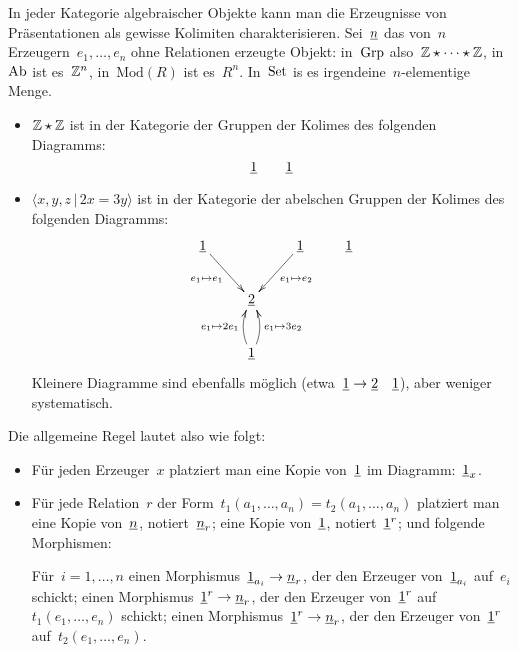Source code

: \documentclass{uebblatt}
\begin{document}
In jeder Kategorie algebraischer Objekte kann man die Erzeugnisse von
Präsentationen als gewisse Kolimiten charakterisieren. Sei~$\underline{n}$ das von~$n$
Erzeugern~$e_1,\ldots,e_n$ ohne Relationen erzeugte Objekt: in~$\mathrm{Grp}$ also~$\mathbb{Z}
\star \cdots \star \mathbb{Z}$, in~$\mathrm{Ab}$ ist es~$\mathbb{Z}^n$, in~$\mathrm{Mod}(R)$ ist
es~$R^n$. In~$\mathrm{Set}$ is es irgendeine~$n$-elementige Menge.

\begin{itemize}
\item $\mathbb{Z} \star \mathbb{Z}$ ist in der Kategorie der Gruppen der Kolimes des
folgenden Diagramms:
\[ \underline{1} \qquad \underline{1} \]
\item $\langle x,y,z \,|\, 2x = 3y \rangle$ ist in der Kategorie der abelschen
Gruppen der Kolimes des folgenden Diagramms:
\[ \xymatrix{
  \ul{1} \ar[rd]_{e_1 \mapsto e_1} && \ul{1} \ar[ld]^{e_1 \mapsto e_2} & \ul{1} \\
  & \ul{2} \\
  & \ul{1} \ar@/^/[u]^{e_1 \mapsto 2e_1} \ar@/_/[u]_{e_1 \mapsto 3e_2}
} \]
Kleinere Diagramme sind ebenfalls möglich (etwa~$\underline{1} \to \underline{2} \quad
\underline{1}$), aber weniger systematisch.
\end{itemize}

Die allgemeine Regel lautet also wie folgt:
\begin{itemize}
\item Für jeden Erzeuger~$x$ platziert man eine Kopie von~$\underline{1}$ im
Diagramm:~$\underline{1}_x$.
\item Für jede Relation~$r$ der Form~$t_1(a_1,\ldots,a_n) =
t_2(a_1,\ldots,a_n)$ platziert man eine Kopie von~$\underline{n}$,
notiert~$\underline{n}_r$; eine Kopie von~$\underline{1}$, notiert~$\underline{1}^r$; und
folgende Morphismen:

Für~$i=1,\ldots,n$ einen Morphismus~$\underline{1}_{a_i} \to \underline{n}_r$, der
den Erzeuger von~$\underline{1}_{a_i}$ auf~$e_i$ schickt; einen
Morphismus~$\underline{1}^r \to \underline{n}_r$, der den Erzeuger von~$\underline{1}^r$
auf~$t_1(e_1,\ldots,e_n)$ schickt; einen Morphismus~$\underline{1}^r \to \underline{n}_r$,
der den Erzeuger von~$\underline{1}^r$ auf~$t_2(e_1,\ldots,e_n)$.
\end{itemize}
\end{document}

------------------------

Exercise: From the listing above, return each line with the word "einen".

Answer to this task:
Für~$i=1,\ldots,n$ einen Morphismus~$\underline{1}_{a_i} \to \underline{n}_r$, der
den Erzeuger von~$\underline{1}_{a_i}$ auf~$e_i$ schickt; einen
auf~$t_1(e_1,\ldots,e_n)$ schickt; einen Morphismus~$\underline{1}^r \to \underline{n}_r$,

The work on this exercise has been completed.